[Stored data entries]

[Start of Attachment]

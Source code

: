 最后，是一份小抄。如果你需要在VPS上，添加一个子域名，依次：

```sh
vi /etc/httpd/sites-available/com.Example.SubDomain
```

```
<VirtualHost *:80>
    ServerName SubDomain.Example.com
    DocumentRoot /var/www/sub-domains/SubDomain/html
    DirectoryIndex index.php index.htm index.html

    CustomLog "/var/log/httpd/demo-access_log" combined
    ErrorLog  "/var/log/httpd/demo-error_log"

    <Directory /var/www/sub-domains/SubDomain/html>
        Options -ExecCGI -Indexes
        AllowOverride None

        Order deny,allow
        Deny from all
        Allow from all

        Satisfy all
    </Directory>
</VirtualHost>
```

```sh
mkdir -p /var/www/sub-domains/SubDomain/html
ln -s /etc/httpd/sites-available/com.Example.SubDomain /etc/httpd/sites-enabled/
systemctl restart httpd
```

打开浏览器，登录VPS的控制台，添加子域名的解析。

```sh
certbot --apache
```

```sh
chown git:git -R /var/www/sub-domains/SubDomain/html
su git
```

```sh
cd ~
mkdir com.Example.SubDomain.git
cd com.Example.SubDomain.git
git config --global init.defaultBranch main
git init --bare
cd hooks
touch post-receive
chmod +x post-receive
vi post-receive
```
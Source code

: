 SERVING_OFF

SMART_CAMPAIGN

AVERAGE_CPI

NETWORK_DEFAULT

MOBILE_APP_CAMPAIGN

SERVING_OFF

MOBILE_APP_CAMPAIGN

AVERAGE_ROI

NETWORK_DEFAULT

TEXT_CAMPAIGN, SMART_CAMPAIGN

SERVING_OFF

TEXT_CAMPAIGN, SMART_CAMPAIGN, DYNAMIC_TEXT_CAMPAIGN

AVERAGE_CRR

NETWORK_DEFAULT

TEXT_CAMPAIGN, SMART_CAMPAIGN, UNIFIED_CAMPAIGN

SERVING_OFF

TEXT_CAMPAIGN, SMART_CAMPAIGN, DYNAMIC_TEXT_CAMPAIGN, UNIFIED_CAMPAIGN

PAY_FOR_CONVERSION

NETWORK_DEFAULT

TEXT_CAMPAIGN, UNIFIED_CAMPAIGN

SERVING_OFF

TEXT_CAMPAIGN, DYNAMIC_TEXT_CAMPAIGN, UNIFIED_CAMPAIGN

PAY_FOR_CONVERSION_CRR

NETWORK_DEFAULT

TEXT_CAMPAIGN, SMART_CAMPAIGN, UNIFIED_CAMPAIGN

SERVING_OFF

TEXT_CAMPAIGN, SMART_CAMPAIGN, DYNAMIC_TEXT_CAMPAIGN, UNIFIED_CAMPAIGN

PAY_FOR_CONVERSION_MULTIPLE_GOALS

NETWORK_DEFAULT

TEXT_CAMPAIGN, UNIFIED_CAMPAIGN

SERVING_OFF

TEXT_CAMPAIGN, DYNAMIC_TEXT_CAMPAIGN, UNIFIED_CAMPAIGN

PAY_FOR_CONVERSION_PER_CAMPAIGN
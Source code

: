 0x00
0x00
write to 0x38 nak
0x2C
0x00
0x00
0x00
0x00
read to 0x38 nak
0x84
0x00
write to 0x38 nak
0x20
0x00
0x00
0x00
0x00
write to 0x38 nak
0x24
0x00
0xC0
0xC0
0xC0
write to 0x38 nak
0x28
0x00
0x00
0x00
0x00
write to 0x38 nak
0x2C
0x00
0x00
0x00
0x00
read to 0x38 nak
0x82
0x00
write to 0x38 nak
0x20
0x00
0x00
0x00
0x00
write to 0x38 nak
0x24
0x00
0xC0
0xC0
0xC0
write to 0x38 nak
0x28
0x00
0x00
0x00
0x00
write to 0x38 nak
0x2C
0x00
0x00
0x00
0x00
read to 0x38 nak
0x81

[End of Attachment]
[Start of Attachment]

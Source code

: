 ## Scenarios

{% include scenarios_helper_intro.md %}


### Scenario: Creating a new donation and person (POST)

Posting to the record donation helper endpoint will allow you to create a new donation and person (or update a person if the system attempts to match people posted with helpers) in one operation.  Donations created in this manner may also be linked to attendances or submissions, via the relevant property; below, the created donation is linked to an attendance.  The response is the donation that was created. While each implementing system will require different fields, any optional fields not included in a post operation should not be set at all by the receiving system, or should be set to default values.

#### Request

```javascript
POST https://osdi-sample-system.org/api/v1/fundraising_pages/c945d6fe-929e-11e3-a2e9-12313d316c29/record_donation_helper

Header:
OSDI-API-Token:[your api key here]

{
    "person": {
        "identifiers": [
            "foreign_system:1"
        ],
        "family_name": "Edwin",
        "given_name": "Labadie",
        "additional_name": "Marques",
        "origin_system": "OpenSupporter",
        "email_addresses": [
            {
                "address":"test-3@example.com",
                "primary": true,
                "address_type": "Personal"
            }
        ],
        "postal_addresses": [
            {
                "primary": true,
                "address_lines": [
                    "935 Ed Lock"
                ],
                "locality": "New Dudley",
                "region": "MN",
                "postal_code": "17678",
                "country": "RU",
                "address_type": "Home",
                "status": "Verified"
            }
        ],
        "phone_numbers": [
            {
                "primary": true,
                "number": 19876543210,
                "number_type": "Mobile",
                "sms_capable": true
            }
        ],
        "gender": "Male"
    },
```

[End of Attachment]

§ TASK PROMPT
Every line in the data above that contains "init" needs to be copied.

§ ANSWER SPACE
git config --global init.defaultBranch main
git init --bare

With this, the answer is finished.